> **How to complete this task**:
From the entries that follow, copy exactly the lines beginning at the line holding "Before you start" and continuing through the line holding "onto the subject).".

Collection entries:
----------

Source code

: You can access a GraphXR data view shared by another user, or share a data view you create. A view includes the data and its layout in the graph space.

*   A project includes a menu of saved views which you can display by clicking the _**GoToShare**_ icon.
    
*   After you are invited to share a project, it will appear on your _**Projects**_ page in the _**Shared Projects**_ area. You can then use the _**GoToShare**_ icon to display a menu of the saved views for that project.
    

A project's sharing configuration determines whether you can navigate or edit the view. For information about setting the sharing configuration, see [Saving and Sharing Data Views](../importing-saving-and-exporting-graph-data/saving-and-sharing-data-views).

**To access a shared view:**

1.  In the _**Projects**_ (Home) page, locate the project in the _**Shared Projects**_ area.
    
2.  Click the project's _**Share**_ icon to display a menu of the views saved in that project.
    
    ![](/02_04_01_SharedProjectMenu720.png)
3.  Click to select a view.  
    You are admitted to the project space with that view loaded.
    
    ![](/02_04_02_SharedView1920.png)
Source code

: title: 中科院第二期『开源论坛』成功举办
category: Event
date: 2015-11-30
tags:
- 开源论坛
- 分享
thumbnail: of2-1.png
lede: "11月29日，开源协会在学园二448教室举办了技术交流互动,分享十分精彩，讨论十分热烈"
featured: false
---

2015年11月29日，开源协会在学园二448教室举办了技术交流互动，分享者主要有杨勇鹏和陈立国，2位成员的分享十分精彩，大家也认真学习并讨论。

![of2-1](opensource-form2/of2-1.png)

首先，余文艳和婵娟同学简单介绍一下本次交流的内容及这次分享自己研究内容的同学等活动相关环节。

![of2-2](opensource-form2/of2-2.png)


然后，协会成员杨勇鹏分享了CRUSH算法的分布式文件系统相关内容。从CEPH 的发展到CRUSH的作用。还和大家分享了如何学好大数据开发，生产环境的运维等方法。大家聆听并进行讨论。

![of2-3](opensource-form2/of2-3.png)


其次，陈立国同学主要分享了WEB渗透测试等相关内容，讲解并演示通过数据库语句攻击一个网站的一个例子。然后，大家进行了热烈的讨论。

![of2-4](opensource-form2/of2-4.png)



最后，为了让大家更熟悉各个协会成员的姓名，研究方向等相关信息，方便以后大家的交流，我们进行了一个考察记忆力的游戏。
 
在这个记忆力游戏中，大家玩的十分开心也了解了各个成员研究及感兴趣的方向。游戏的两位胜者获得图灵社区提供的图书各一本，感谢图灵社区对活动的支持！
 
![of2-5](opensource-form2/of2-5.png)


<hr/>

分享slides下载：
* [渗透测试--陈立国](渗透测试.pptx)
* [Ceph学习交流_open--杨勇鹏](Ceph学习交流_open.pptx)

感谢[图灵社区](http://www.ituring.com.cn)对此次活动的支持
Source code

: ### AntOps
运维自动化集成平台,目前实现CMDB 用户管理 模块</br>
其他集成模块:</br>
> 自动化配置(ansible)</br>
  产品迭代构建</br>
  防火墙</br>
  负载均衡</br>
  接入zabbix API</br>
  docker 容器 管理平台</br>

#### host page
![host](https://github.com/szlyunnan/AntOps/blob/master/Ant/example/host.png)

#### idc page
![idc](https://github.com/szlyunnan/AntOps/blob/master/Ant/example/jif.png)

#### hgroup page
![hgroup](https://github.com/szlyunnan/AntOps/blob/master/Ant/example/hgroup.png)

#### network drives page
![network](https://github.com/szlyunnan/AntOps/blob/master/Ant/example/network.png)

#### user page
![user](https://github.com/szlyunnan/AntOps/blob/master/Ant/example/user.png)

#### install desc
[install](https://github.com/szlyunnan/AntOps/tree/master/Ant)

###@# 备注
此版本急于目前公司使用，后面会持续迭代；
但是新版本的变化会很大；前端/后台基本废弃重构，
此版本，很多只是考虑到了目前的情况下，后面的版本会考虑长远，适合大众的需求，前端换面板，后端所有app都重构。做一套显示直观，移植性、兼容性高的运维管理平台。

----------

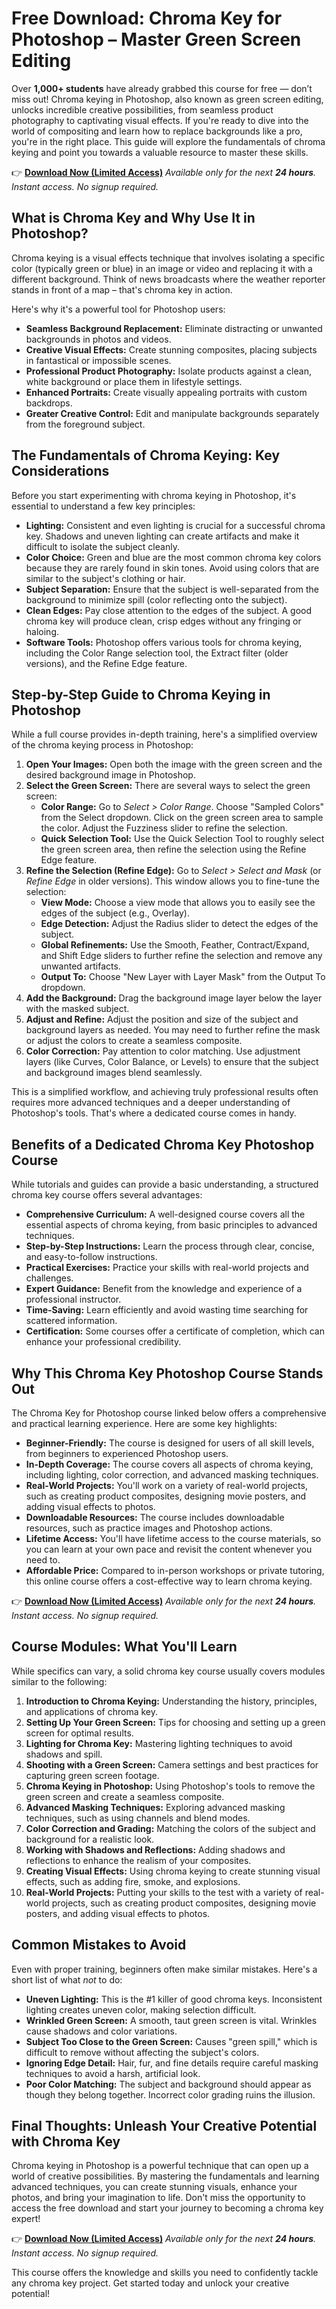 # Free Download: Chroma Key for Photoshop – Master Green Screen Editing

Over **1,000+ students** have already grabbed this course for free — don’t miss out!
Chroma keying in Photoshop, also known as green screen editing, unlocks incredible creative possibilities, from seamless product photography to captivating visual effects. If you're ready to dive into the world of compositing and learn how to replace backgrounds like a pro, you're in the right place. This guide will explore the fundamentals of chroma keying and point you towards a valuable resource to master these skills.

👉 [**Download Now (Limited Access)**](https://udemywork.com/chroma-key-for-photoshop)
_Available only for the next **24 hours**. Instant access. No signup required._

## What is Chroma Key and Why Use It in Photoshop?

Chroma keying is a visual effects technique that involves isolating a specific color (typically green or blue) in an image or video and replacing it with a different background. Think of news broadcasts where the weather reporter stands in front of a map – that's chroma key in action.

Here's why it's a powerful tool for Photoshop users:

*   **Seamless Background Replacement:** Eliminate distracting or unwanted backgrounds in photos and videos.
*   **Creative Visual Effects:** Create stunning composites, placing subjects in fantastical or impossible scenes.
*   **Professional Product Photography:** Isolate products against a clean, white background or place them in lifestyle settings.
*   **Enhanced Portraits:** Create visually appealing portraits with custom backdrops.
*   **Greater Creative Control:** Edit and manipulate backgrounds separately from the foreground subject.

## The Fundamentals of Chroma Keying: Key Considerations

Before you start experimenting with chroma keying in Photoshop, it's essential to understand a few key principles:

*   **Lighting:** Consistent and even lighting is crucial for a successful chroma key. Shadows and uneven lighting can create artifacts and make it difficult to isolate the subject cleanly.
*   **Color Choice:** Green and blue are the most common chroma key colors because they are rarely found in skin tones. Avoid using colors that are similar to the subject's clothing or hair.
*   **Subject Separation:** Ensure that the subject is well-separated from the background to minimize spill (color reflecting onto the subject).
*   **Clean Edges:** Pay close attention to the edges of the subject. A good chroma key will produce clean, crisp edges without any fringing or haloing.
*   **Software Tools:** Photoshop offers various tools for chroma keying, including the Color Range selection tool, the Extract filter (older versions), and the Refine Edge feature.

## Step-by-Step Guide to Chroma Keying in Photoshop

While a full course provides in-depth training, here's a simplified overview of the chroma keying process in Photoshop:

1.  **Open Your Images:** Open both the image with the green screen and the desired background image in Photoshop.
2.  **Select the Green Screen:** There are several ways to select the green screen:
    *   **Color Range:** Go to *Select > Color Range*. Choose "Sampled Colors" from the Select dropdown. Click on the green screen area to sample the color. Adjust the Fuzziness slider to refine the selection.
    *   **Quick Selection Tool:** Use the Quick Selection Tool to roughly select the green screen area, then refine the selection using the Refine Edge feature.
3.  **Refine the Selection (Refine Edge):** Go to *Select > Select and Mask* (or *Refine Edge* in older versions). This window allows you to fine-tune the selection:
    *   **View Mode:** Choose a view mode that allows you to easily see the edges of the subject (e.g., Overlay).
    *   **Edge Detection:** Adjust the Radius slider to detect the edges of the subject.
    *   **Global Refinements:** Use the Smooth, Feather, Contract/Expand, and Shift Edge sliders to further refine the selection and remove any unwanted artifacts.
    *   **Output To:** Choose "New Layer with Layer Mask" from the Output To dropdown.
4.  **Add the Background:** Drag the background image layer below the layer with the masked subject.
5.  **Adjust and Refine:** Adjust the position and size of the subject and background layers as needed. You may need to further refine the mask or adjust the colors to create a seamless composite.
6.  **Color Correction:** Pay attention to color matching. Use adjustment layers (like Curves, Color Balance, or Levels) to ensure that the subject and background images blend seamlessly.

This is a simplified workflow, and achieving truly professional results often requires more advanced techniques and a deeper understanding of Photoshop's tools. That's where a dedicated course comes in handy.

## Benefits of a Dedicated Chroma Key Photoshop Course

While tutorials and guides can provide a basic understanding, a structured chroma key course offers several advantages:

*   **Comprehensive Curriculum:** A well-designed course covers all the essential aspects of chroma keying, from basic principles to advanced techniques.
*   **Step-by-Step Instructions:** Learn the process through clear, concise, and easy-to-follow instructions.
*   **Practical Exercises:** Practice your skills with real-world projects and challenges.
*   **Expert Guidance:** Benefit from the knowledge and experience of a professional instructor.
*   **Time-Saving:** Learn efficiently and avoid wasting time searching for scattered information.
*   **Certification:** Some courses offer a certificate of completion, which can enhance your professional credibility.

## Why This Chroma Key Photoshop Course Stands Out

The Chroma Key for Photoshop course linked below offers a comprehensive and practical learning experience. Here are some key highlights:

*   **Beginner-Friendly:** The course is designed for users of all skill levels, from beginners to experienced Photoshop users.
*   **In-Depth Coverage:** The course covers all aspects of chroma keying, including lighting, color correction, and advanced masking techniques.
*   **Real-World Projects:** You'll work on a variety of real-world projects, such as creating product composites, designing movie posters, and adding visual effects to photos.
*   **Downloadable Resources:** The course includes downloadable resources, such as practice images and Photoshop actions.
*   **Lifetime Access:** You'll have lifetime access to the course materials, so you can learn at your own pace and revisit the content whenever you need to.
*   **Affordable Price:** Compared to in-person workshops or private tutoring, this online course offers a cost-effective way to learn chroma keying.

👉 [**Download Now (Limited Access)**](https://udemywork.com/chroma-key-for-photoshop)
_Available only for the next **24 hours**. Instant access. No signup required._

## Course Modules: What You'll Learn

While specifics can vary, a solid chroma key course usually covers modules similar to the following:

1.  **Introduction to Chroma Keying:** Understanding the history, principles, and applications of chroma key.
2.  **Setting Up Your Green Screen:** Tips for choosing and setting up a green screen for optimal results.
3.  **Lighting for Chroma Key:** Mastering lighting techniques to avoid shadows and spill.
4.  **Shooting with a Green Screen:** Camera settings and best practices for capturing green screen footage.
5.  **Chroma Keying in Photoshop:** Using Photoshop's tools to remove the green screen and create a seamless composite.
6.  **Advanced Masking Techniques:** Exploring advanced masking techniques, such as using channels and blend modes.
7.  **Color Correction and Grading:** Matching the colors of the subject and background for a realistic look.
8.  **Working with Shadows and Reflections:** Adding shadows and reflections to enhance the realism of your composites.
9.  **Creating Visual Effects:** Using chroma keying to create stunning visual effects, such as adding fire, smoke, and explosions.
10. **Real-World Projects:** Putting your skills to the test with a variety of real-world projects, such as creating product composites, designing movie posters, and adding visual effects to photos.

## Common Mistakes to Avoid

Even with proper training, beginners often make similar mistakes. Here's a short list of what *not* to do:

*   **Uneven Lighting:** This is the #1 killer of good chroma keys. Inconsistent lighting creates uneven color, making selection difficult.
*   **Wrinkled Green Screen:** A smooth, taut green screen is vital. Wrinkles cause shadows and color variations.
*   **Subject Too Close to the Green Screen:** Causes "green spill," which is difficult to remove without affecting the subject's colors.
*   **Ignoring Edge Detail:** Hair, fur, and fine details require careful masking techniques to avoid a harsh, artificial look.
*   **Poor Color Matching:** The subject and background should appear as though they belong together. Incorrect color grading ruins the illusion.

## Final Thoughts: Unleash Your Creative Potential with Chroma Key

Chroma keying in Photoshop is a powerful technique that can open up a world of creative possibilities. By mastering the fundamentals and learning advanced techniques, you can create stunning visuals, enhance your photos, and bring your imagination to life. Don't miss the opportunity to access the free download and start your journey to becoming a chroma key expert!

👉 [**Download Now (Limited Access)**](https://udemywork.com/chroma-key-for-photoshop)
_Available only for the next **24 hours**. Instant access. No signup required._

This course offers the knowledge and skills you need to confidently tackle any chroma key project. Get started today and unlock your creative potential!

----------

> **Answer to this task**:
Before you start experimenting with chroma keying in Photoshop, it's essential to understand a few key principles:

*   **Lighting:** Consistent and even lighting is crucial for a successful chroma key. Shadows and uneven lighting can create artifacts and make it difficult to isolate the subject cleanly.
*   **Color Choice:** Green and blue are the most common chroma key colors because they are rarely found in skin tones. Avoid using colors that are similar to the subject's clothing or hair.
*   **Subject Separation:** Ensure that the subject is well-separated from the background to minimize spill (color reflecting onto the subject).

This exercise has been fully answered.